演歌みたいな悲恋が尊く見えた
正直、茶番もいいところなのである。トニーが常連客ということにするのはその場しのぎ過ぎるだろうし、捕まえた警官は、警官をクビになった大瀬(戸塚純貴)で、「どこの管轄のかたですか?」と刑事(小林隆)に聞かれるも、トニーが気を利かせて暴れたことで有耶無耶になる。リアルではない。でもこんな茶番が尊く見えるのは、市原隼人とアンミカが至極真面目に演じているからだ。アンミカは真っ白い衣裳を、さすがパリコレモデル、このうえなく清潔感あふれて見えるように着こなしている。安普請の劇場楽屋の裏のお茶場でアルマイトのやかんを使って生姜茶を入れる姿は、セレブ感というより清楚。場末で生きて貧しくても誇り高く、情もある人物だと印象づける。きっと彼女はとっても演技派で、アンミカというキャラクターも徹底的に演じているのだろう。
いきなり小栗旬が登場して視聴者は騒然
『もしがく』第9話は30分拡大という大盤振る舞いだった。本番があるのにトニーがオーナーの用事を仰せつかって、出番になっても戻ってこなかったため、彼が戻るまで芝居を引っ張ろうと劇団員があの手この手で奮闘する三谷幸喜の真骨頂だった。オーナーが危険なことに足を突っ込んでいて、雇われている者は彼女の身代わりに捕まらざるを得ないという、ヤクザ映画みたいなエピソードも描かれた。

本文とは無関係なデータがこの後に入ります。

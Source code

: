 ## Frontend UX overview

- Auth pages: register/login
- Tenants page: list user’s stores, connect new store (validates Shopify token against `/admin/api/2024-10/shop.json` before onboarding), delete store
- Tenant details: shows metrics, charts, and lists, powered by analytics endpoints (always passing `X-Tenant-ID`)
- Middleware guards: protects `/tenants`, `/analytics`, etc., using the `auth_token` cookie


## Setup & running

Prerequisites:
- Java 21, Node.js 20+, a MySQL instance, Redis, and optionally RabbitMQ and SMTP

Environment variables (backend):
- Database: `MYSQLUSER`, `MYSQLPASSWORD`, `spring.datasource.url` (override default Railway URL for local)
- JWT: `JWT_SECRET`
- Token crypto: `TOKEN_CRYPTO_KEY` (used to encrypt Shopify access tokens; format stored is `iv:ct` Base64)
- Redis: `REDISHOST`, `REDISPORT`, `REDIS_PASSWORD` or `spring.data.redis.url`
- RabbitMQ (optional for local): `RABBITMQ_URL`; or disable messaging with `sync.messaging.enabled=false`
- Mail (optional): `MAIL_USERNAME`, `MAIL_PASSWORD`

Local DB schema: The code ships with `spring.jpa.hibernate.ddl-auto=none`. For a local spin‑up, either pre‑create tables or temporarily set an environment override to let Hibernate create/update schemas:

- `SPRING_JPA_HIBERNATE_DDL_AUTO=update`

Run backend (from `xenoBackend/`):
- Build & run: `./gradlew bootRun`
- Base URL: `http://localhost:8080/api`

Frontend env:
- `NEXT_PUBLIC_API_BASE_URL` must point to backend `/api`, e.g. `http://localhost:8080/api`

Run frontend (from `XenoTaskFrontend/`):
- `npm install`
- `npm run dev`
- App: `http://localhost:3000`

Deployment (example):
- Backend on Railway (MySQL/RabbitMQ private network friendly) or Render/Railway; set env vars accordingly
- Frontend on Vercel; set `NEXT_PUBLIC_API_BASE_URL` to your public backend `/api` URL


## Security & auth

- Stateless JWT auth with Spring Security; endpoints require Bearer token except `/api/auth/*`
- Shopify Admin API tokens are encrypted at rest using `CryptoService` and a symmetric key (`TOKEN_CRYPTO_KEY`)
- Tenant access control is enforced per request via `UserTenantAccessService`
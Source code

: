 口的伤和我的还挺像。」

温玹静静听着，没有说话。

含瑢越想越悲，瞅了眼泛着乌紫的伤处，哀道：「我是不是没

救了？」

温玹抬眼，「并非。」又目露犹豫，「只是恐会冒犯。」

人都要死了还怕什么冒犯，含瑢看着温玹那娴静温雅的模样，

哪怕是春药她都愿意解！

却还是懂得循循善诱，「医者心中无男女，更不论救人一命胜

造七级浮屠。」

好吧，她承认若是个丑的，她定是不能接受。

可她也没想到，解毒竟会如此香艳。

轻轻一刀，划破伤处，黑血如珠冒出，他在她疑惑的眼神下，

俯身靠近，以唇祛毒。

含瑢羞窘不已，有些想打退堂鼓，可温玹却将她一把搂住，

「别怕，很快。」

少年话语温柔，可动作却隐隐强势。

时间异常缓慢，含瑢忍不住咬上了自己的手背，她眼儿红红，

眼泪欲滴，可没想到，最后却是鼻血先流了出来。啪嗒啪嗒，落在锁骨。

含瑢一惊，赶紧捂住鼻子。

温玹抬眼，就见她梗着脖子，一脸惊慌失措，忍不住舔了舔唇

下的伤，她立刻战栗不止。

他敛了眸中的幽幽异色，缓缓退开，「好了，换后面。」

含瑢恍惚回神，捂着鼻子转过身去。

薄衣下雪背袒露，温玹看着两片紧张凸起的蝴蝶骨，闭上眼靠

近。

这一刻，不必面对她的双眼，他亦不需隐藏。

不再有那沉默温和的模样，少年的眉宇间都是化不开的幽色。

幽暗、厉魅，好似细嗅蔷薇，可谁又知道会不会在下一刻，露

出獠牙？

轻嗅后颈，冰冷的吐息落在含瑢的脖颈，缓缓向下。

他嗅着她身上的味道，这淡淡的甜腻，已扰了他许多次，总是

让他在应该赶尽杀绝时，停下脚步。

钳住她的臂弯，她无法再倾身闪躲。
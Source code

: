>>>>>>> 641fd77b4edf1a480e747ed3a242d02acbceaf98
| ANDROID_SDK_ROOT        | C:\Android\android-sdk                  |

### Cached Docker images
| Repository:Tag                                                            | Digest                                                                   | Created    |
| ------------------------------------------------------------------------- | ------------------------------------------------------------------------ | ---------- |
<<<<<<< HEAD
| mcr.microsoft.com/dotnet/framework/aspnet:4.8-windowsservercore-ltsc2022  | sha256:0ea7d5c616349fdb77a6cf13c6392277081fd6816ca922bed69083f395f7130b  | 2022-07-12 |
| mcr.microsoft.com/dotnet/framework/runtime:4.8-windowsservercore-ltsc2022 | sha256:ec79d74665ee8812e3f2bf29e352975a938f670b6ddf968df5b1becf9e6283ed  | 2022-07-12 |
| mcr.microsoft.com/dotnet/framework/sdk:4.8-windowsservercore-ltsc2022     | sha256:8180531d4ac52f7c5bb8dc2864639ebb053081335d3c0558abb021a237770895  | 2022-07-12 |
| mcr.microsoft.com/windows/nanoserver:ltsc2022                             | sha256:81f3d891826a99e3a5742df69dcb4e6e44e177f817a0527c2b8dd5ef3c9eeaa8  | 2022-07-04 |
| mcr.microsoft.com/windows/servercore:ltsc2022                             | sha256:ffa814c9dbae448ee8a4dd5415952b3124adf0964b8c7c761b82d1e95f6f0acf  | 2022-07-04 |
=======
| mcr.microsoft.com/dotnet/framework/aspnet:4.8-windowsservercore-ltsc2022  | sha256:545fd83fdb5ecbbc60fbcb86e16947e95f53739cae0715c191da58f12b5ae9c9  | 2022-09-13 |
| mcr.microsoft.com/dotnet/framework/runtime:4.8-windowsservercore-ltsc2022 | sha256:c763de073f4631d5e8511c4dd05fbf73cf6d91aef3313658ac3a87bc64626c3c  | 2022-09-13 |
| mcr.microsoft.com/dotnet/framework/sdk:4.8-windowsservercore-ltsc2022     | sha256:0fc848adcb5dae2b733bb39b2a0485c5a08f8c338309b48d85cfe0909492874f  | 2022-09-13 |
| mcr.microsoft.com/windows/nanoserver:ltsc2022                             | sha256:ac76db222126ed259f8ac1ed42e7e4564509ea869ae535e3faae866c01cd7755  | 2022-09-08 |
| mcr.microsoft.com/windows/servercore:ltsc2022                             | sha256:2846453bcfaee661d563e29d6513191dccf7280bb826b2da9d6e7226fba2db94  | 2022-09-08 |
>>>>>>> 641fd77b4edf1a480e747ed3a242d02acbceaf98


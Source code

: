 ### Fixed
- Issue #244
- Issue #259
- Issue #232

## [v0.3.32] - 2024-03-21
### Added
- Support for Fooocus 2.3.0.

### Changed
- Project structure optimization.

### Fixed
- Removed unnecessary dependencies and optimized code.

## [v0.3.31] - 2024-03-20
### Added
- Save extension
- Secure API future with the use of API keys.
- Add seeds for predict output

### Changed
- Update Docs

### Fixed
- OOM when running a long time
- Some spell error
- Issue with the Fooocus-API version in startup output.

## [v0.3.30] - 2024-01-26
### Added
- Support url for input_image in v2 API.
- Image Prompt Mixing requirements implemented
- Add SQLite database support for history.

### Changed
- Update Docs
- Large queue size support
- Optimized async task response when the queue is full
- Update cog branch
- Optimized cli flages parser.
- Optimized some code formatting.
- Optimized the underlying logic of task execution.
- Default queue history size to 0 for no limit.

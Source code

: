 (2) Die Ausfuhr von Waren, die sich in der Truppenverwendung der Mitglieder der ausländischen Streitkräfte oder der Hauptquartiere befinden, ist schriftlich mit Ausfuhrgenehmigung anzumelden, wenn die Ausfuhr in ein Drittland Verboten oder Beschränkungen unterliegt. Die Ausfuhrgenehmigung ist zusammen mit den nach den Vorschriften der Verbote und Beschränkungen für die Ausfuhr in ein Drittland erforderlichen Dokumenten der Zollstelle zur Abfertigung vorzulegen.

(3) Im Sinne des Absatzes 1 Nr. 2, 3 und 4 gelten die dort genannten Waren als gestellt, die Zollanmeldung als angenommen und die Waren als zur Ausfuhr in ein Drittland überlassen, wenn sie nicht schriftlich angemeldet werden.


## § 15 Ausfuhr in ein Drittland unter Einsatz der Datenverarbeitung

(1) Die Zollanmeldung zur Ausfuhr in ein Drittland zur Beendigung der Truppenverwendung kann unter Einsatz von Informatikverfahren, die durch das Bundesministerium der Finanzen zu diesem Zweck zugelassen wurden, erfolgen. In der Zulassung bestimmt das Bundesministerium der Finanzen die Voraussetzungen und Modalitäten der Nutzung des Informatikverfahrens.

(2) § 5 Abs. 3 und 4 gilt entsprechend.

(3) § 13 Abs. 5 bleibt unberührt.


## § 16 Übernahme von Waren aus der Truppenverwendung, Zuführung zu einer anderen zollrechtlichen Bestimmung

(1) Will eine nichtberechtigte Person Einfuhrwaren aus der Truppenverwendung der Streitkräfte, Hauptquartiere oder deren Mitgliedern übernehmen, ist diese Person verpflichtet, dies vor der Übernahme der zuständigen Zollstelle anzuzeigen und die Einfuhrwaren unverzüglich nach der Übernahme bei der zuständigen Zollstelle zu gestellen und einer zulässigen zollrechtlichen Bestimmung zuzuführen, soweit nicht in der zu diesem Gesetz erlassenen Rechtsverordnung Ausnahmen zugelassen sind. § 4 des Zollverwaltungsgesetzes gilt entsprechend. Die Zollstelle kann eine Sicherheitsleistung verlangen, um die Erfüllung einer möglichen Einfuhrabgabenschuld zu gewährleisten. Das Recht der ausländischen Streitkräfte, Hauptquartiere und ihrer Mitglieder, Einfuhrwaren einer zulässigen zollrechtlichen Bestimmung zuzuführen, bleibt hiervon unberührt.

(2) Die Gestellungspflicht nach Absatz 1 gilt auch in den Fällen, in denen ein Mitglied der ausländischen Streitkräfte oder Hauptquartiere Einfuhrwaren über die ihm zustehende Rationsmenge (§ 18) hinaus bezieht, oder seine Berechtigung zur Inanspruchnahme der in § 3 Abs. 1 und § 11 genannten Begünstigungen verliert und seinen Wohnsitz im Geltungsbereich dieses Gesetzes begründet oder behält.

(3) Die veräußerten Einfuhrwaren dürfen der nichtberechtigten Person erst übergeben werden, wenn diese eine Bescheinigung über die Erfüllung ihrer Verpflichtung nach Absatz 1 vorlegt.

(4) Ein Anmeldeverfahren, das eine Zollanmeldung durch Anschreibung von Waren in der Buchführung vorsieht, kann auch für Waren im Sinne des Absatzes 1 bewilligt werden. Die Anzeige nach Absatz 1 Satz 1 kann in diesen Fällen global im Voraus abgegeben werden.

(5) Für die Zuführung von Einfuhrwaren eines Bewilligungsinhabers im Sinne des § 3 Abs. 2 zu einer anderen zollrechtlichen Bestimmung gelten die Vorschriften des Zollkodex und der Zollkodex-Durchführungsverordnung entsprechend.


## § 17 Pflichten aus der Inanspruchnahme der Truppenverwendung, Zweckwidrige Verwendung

また、ドタバタの『冬物語』延長バージョンをクベが尊敬する蜷川幸雄が見に来る。蜷川を演じたのが蜷川の薫陶を受けた小栗旬。話題に事欠かない充実回だったが、そのなかでも市原隼人とアンミカの演歌みたいな悲恋がダントツだったと思う。パトラと彗星フォルモン(西村瑞樹)が場をつなぐため、急遽組んで行ったシェイクスピアのコントも楽しかった。